Step to validity | Aims | Essential questions |
---|---|---|
0. Define the measurement context and target group | To make the context (e.g. learning objectives, VET system) of the study explicit and to understand the characteristics of the context and the target group | What is the context of the study? What are the characteristics of the context? Who is the target group? Do special requirements have to be considered when testing the sample? |
1. Define the construct | To make the underlying theoretical concepts and their functioning or relation transparent | How is the construct defined? On which theoretical considerations/model is the construct based on? Which dimensions of the construct should be measured? How does the construct operate (with regard to other related constructs)? |
2. Make explicit the intended interpretation, use and decision(s) | To formulate which decisions are taken on the basis of the test results, e.g., entrance or final examination, determination of status quo, selection or qualification procedure | What are the test results used for? What should the test results not be used for? What decisions are made based on the test results? Who receives the test results and in what form? |
3. Define the interpretation-use argument, and prioritize needed validity evidence | To formulate comprehensive assumptions regarding the test construction, which will be tested in Step 5 using appropriate methods Different frameworks can be used for evidence collection. The AERA et al. (2014) proposed test content, response processes, internal structure, relations to other variables and consequences | Which is the most important validity evidence? Test Content What is expected in terms of what the test is supposed to measure? Response Processes What is expected of the participants to think or understand when completing the test? Internal Structure What is expected with regard to the dimensionality of test content (one-dimensional, multi-dimensional)? How reliable is the test? Relations to Other Variables How are the achieved test scores expected to be related to the outcomes of other constructs (e.g. intelligence, prior knowledge, motivation)? Consequences What intended and unintended consequences (impact, decisions, actions) does the test entail? |
4. Identify candidate instruments and/or create/adapt a new instrument | To check already available instruments with regard to the fit of the above formulated intentions and assumptions To adapt or develop a new instrument with regard to the requirements | What kind of assessment tool is the best to measure the construct? Are there already validated instruments available that meet the purpose of the intended measurement in part and are adaptable to the context and target group? What are the requirements of test construction with regard to the previous considerations (e.g. context, target group, construct definition, internal structure)? |
5. Appraise existing evidence and collect new evidence as needed | To appraise existing evidence and to collect new evidence according to the interpretation-use argument (Step 3) | Is there existing evidence for the validity of items/tasks? And if so, is more evidence needed to for example fit the target group? What kind of method is the best to gather the evidence? In what form will the evidence be documented, analysed and reported? |
6. Formulate/synthesize the validity argument in relation to the interpretation-use argument | To compare the proposed assumptions with the evidence found | Was it possible to collect sufficient evidence for all assumptions? Is there a need to review the instrument further, to change or revise some tasks? Is there a need to gather more evidence?
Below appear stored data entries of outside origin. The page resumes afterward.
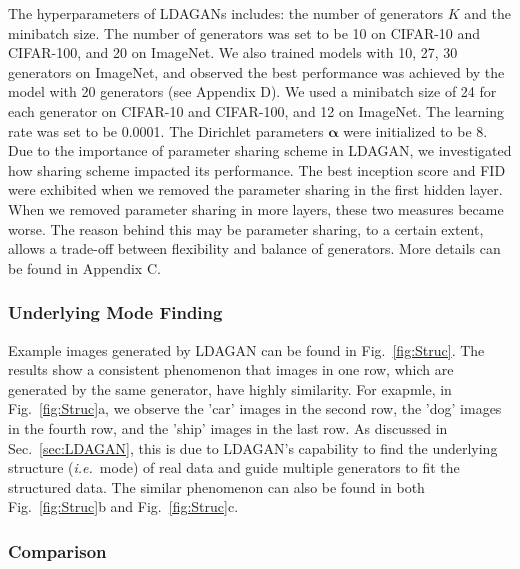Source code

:\documentclass{article}
\def\ie{\emph{i.e.}}
\begin{document}
The hyperparameters of LDAGANs includes: the number of generators $K$ and the minibatch size.
The number of generators was set to be 10 on CIFAR-10 and CIFAR-100, and 20 on ImageNet.
We also trained models with 10, 27, 30 generators on ImageNet, and observed the best performance was achieved by the model with 20 generators (see  Appendix D).
We used a minibatch size of 24 for each generator on CIFAR-10 and CIFAR-100, and 12 on ImageNet.
The learning rate was set to be 0.0001.
The Dirichlet parameters $\bm{\alpha}$ were initialized to be 8.
Due to the importance of parameter sharing scheme in LDAGAN, we investigated how sharing scheme impacted its performance.
The best inception score and FID were exhibited when we removed the parameter sharing in the first hidden layer.
When we removed parameter sharing in more layers, these two measures became worse.
The reason behind this may be parameter sharing, to a certain extent, allows a trade-off between flexibility and balance of generators.
More details can be found in Appendix C.



\subsubsection{Underlying Mode Finding}
\label{sec:Struc}

Example images generated by LDAGAN can be found in Fig.~\ref{fig:Struc}.
The results show a consistent phenomenon that images in one row, which are generated by the same generator, have highly similarity.
For exapmle, in Fig.~\ref{fig:Struc}a, we observe the 'car' images in the second row, the 'dog' images in the fourth row, and the 'ship' images in the last row.
As discussed in Sec.~\ref{sec:LDAGAN}, this is due to LDAGAN's capability to find the underlying structure (\ie~mode) of real data and guide multiple generators to fit the structured data.
The similar phenomenon can also be found in both Fig.~\ref{fig:Struc}b and Fig.~\ref{fig:Struc}c.

\subsubsection{Comparison}
\label{sec:Comp}
\end{document}

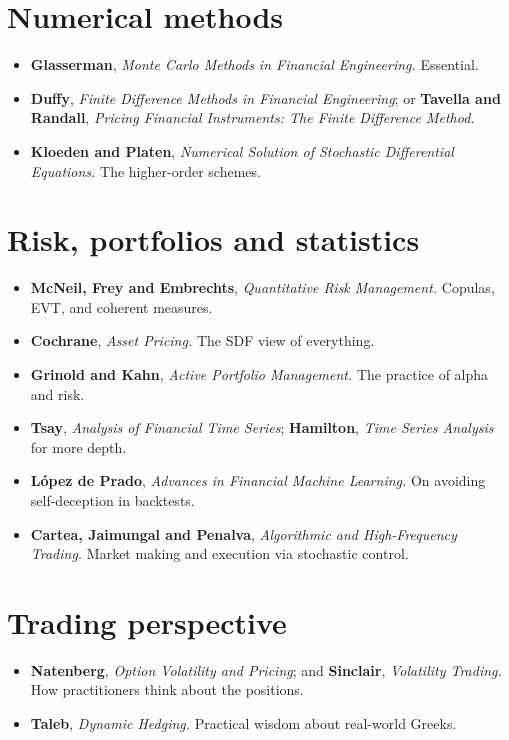 \section*{Numerical methods}
\begin{itemize}
\item \textbf{Glasserman}, \emph{Monte Carlo Methods in Financial Engineering.} Essential.
\item \textbf{Duffy}, \emph{Finite Difference Methods in Financial Engineering}; or \textbf{Tavella and Randall}, \emph{Pricing Financial Instruments: The Finite Difference Method.}
\item \textbf{Kloeden and Platen}, \emph{Numerical Solution of Stochastic Differential Equations.} The higher-order schemes.
\end{itemize}

\section*{Risk, portfolios and statistics}
\begin{itemize}
\item \textbf{McNeil, Frey and Embrechts}, \emph{Quantitative Risk Management.} Copulas, EVT, and coherent measures.
\item \textbf{Cochrane}, \emph{Asset Pricing.} The SDF view of everything.
\item \textbf{Grinold and Kahn}, \emph{Active Portfolio Management.} The practice of alpha and risk.
\item \textbf{Tsay}, \emph{Analysis of Financial Time Series}; \textbf{Hamilton}, \emph{Time Series Analysis} for more depth.
\item \textbf{L\'opez de Prado}, \emph{Advances in Financial Machine Learning.} On avoiding self-deception in backtests.
\item \textbf{Cartea, Jaimungal and Penalva}, \emph{Algorithmic and High-Frequency Trading.} Market making and execution via stochastic control.
\end{itemize}

\section*{Trading perspective}
\begin{itemize}
\item \textbf{Natenberg}, \emph{Option Volatility and Pricing}; and \textbf{Sinclair}, \emph{Volatility Trading.} How practitioners think about the positions.
\item \textbf{Taleb}, \emph{Dynamic Hedging.} Practical wisdom about real-world Greeks.
\end{itemize}


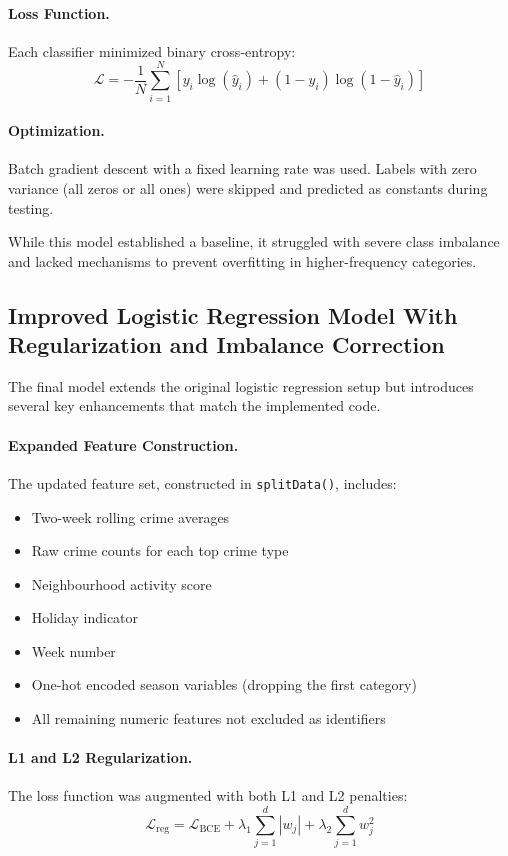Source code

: \documentclass[11pt]{article}
\begin{document}
\paragraph{Loss Function.}
Each classifier minimized binary cross-entropy:
\[
\mathcal{L} = -\frac{1}{N}\sum_{i=1}^N 
\left[ y_i \log(\hat{y}_i) + (1-y_i)\log(1-\hat{y}_i) \right]
\]

\paragraph{Optimization.}
Batch gradient descent with a fixed learning rate was used.  
Labels with zero variance (all zeros or all ones) were skipped and predicted as constants during testing.

While this model established a baseline, it struggled with severe class imbalance and lacked mechanisms to prevent overfitting in higher-frequency categories.

\subsection{Improved Logistic Regression Model With Regularization and Imbalance Correction}

The final model extends the original logistic regression setup but introduces several key enhancements that match the implemented code.

\paragraph{Expanded Feature Construction.}
The updated feature set, constructed in \texttt{splitData()}, includes:
\begin{itemize}
    \item Two-week rolling crime averages
    \item Raw crime counts for each top crime type
    \item Neighbourhood activity score
    \item Holiday indicator
    \item Week number
    \item One-hot encoded season variables (dropping the first category)
    \item All remaining numeric features not excluded as identifiers
\end{itemize}

\paragraph{L1 and L2 Regularization.}
The loss function was augmented with both L1 and L2 penalties:
\[
\mathcal{L}_{\mathrm{reg}}
= \mathcal{L}_{\mathrm{BCE}}
+ \lambda_1 \sum_{j=1}^{d} |w_j|
+ \lambda_2 \sum_{j=1}^{d} w_j^{2}
\]
\end{document}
If so, what evidence and by what method? Are evidence gaps recognizable? |
7. Keep track of practical issues including cost | To report on resources required for test administration, costs and technical aspects | What resources are needed to implement the instrument? How much does it cost to develop the instrument (e.g. programming, media, personal)? How much does it cost to gather evidence? What kind of problems might arise during the implementation? What is helpful to implement the instrument? How much does it cost to apply the test? What kind of equipment is needed? Do test administrators need special knowledge and skills? |
8. Make a judgment: does the evidence support the intended use? | To make a final judgement on whether the available evidence is in accordance with the intended use of the test | Is there enough evidence available to support the intended test use? How can evidence gaps be tackled/approached? What are next steps? |